Arimaa Forum (http://arimaa.com/arimaa/forum/cgi/YaBB.cgi)
Arimaa >> General Discussion >> Gold advantage impossible to measure?
(Message started by: Fritzlein on Nov 30th, 2005, 9:21pm)

Title: Gold advantage impossible to measure?
Post by Fritzlein on Nov 30th, 2005, 9:21pm
I just did another little query on the games database.  Over the last 400 rated games between humans both rated over 1600, Gold was expected from the ratings to win 180 games, but actually won 173 games.  This indicates that playing Silver is an advantage!  In order to make the expected number of wins also be 173, we need to add 19 rating points to each Silver player.

However, in those 400 games, the standard deviation is plus or minus 9.9 wins, which overwhelms the difference between actual and expected score.  That is to say, the figure of a 19 point rating advantage is statistically worthless.

Thus the results are invalidated even before we consider a possible source of bias: Stronger players may be more likely to invite weaker players to a game than vice versa, and the inviting player may be more likely to give himself Silver.  This would explain why Gold was expected to win less than half the games.  If in addition it happens that stronger players are likely to be underrated relative to weaker players, then the inaccuracies of the ratings rather than the color advantage would explain any discrepancies.

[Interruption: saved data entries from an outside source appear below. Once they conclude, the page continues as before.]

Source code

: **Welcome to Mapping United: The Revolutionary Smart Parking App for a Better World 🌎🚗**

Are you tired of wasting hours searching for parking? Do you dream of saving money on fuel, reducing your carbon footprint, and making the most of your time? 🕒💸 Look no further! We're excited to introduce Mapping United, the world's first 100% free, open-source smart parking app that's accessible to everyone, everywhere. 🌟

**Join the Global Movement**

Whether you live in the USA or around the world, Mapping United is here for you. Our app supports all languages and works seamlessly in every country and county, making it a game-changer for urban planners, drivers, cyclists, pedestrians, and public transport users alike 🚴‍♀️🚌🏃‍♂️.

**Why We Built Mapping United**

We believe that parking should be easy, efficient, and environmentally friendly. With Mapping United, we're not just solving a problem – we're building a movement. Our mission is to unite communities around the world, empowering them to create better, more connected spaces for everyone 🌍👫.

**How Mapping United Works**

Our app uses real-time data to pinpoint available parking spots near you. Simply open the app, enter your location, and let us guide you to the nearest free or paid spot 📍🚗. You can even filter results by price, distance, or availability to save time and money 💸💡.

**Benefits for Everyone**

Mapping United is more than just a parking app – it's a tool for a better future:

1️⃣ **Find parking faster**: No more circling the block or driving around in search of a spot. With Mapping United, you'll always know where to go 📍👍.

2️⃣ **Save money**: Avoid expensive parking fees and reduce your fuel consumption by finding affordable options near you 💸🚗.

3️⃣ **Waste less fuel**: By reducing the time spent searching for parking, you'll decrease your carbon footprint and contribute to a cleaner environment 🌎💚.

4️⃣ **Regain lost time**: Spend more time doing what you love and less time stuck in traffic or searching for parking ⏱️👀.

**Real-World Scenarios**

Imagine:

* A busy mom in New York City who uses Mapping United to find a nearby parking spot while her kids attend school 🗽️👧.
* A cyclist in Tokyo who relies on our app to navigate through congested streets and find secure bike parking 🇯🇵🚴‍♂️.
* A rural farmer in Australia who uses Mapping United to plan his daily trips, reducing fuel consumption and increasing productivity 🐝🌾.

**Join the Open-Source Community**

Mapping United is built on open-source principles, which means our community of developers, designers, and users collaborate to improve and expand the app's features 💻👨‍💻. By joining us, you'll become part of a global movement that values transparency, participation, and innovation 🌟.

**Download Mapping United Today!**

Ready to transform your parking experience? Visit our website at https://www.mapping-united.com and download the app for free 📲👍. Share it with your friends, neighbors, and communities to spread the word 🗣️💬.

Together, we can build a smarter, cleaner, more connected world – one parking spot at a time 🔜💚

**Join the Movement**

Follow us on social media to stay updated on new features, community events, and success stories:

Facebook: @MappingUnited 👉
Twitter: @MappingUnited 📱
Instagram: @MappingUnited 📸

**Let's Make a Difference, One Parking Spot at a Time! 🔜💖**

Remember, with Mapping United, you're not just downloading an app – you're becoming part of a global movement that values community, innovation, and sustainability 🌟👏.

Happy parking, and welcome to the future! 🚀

Does anyone have an idea how we are ever going to know whether Gold has an advantage, and if so, how much?  I don't think it helps at all to include human versus bot games, given all the bot-bashing that goes on.  For example, RyanCable bashed Bomb2005Blitz almost entirely from the Gold side when building up his pre-tournament rating.  If we included that data, it would look like playing Gold is an enormous advantage.

Should we therefore rely entirely on bot vs. bot games?  We could do another self-play experiment like we did with Clueless over 144 games, but as JDB pointed out, self-play would tend to exaggerate any advantage, because the bots are using the same evaluation function.

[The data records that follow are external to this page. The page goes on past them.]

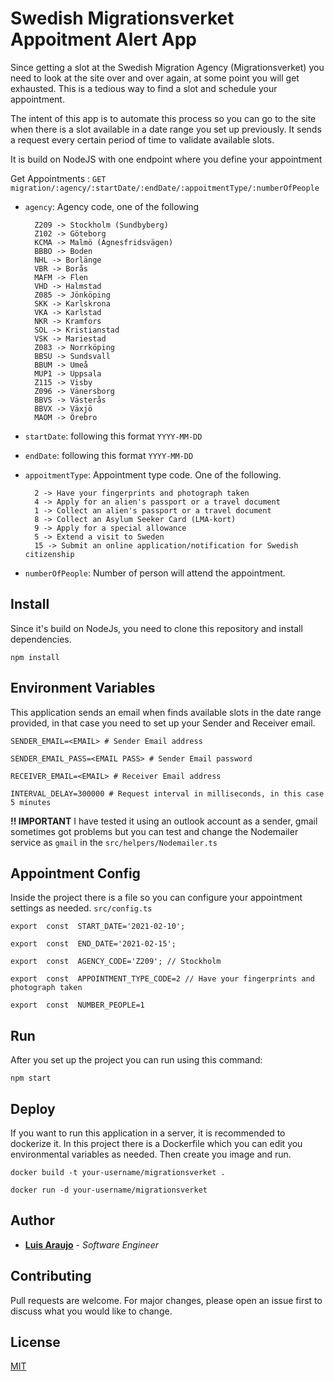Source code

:# Swedish Migrationsverket Appoitment Alert App

Since getting a slot at the Swedish Migration Agency (Migrationsverket) you need to look at the site over and over again, at some point you will get exhausted. This is a tedious way to find a slot and schedule your appointment.

The intent of this app is to automate this process so you can go to the site when there is a slot available in a date range you set up previously. It sends a request every certain period of time to validate available slots.

It is build on NodeJS with one endpoint where you define your appointment

Get Appointments  :  `GET migration/:agency/:startDate/:endDate/:appoitmentType/:numberOfPeople`
- `agency`:  Agency code, one of the following

		Z209 -> Stockholm (Sundbyberg)
		Z102 -> Göteborg
		KCMA -> Malmö (Agnesfridsvägen)
		BBBO -> Boden
		NHL -> Borlänge
		VBR -> Borås
		MAFM -> Flen
		VHD -> Halmstad
		Z085 -> Jönköping
		SKK -> Karlskrona
		VKA -> Karlstad
		NKR -> Kramfors
		SOL -> Kristianstad
		VSK -> Mariestad
		Z083 -> Norrköping
		BBSU -> Sundsvall
		BBUM -> Umeå
		MUP1 -> Uppsala
		Z115 -> Visby
		Z096 -> Vänersborg
		BBVS -> Västerås
		BBVX -> Växjö
		MAOM -> Örebro

- `startDate`: following this format `YYYY-MM-DD`
- `endDate`: following this format `YYYY-MM-DD`
- `appoitmentType`: Appointment type code. One of the following.

	    2 -> Have your fingerprints and photograph taken
	    4 -> Apply for an alien's passport or a travel document
	    1 -> Collect an alien's passport or a travel document
	    8 -> Collect an Asylum Seeker Card (LMA-kort)
	    9 -> Apply for a special allowance
	    5 -> Extend a visit to Sweden
	    15 -> Submit an online application/notification for Swedish citizenship
- `numberOfPeople`: Number of person will attend the appointment.


## Install

Since it's build on NodeJs, you need to clone this repository and install dependencies.

    npm install

## Environment Variables

This application sends an email when finds available slots in the date range provided, in that case you need to set up your Sender and Receiver email.

    SENDER_EMAIL=<EMAIL> # Sender Email address 
    
    SENDER_EMAIL_PASS=<EMAIL PASS> # Sender Email password
    
    RECEIVER_EMAIL=<EMAIL> # Receiver Email address
    
    INTERVAL_DELAY=300000 # Request interval in milliseconds, in this case 5 minutes
    
**!! IMPORTANT**
I have tested it using an outlook account as a sender, gmail sometimes got problems but you can test and change the Nodemailer service as `gmail` in the `src/helpers/Nodemailer.ts`

## Appointment Config

Inside the project there is a file so you can configure your appointment settings as needed. `src/config.ts`

    export  const  START_DATE='2021-02-10';
    
    export  const  END_DATE='2021-02-15';
    
    export  const  AGENCY_CODE='Z209'; // Stockholm
    
    export  const  APPOINTMENT_TYPE_CODE=2 // Have your fingerprints and photograph taken
    
    export  const  NUMBER_PEOPLE=1


## Run

After you set up the project you can run using this command:

    npm start

## Deploy

If you want to run this application in a server, it is recommended to dockerize it. In this project there is a Dockerfile which you can edit you environmental variables as needed. Then create you image and run.

    docker build -t your-username/migrationsverket .

    docker run -d your-username/migrationsverket


## Author

* **[Luis Araujo](https://luisaraujo.io)** - *Software Engineer*

## Contributing
Pull requests are welcome. For major changes, please open an issue first to discuss what you would like to change.

## License
[MIT](https://choosealicense.com/licenses/mit/)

I can't think of any good methodology.  Perhaps we just won't be able to tell for some time into the future, and must keep randomizing color assignments on the theory that it might make a difference, even if we can't tell what that difference is.

Title: Re: Gold advantage impossible to measure?
Post by 99of9 on Dec 2nd, 2005, 12:40am

Quote:
a possible source of bias: Stronger players may be more likely to invite weaker players to a game than vice versa, and the inviting player may be more likely to give himself Silver

To eliminate this, between any pair of players, you should only include the same number of G-S games as you do S-G games.  (Or weight them so that the effective number of games with each colour is equal.)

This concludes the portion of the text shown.